- Task goal
The reply should reproduce every line of the data below word for word, minus any images.

Stored entries:
☆ ☆ ☆

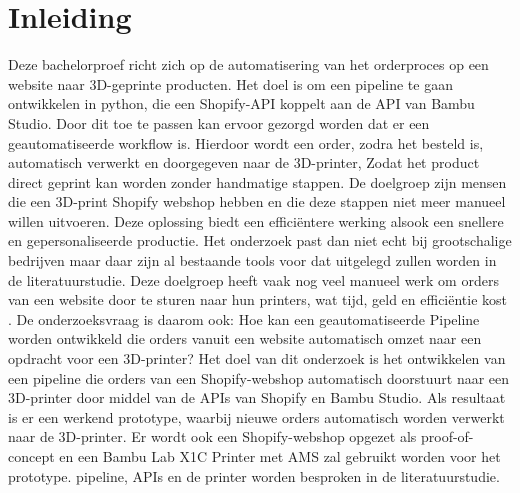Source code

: 


% 

\section{Inleiding}%
\label{sec:inleiding}

Deze bachelorproef richt zich op de automatisering van het orderproces op een website naar 3D-geprinte producten. Het doel is om een pipeline te gaan ontwikkelen in python, die een Shopify-API koppelt aan de API van Bambu Studio. Door dit toe te passen kan ervoor gezorgd worden dat er een geautomatiseerde workflow is. Hierdoor wordt een order, zodra het besteld is, automatisch verwerkt en doorgegeven naar de 3D-printer, Zodat het product direct geprint kan worden zonder handmatige stappen.
\vspace{1em}
De doelgroep zijn mensen die een 3D-print Shopify webshop hebben en die deze stappen niet meer manueel willen uitvoeren. Deze oplossing biedt een efficiëntere werking alsook een snellere en gepersonaliseerde productie. Het onderzoek past dan niet echt bij grootschalige bedrijven maar daar zijn al bestaande tools voor dat uitgelegd zullen worden in de literatuurstudie.
\vspace{1em}
Deze doelgroep heeft vaak nog veel manueel werk om orders van een website door te sturen naar hun printers, wat tijd, geld en efficiëntie kost . De onderzoeksvraag is daarom ook: Hoe kan een geautomatiseerde Pipeline worden ontwikkeld die orders vanuit een website automatisch omzet naar een opdracht voor een 3D-printer?
\vspace{1em}
Het doel van dit onderzoek is het ontwikkelen van een pipeline die orders van een Shopify-webshop automatisch doorstuurt naar een 3D-printer door middel van de APIs van Shopify en Bambu Studio. Als resultaat is er een werkend prototype, waarbij nieuwe orders automatisch worden verwerkt naar de 3D-printer. Er wordt ook een Shopify-webshop opgezet als proof-of-concept en een Bambu Lab  X1C Printer met AMS zal gebruikt worden voor het prototype. pipeline, APIs en de printer worden besproken in de literatuurstudie.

☆ ☆ ☆

- Answer
Source code

: 


% 

\section{Inleiding}%
\label{sec:inleiding}

Deze bachelorproef richt zich op de automatisering van het orderproces op een website naar 3D-geprinte producten. Het doel is om een pipeline te gaan ontwikkelen in python, die een Shopify-API koppelt aan de API van Bambu Studio. Door dit toe te passen kan ervoor gezorgd worden dat er een geautomatiseerde workflow is. Hierdoor wordt een order, zodra het besteld is, automatisch verwerkt en doorgegeven naar de 3D-printer, Zodat het product direct geprint kan worden zonder handmatige stappen.
\vspace{1em}
De doelgroep zijn mensen die een 3D-print Shopify webshop hebben en die deze stappen niet meer manueel willen uitvoeren. Deze oplossing biedt een efficiëntere werking alsook een snellere en gepersonaliseerde productie. Het onderzoek past dan niet echt bij grootschalige bedrijven maar daar zijn al bestaande tools voor dat uitgelegd zullen worden in de literatuurstudie.
\vspace{1em}
Deze doelgroep heeft vaak nog veel manueel werk om orders van een website door te sturen naar hun printers, wat tijd, geld en efficiëntie kost . De onderzoeksvraag is daarom ook: Hoe kan een geautomatiseerde Pipeline worden ontwikkeld die orders vanuit een website automatisch omzet naar een opdracht voor een 3D-printer?
\vspace{1em}
Het doel van dit onderzoek is het ontwikkelen van een pipeline die orders van een Shopify-webshop automatisch doorstuurt naar een 3D-printer door middel van de APIs van Shopify en Bambu Studio. Als resultaat is er een werkend prototype, waarbij nieuwe orders automatisch worden verwerkt naar de 3D-printer. Er wordt ook een Shopify-webshop opgezet als proof-of-concept en een Bambu Lab  X1C Printer met AMS zal gebruikt worden voor het prototype. pipeline, APIs en de printer worden besproken in de literatuurstudie.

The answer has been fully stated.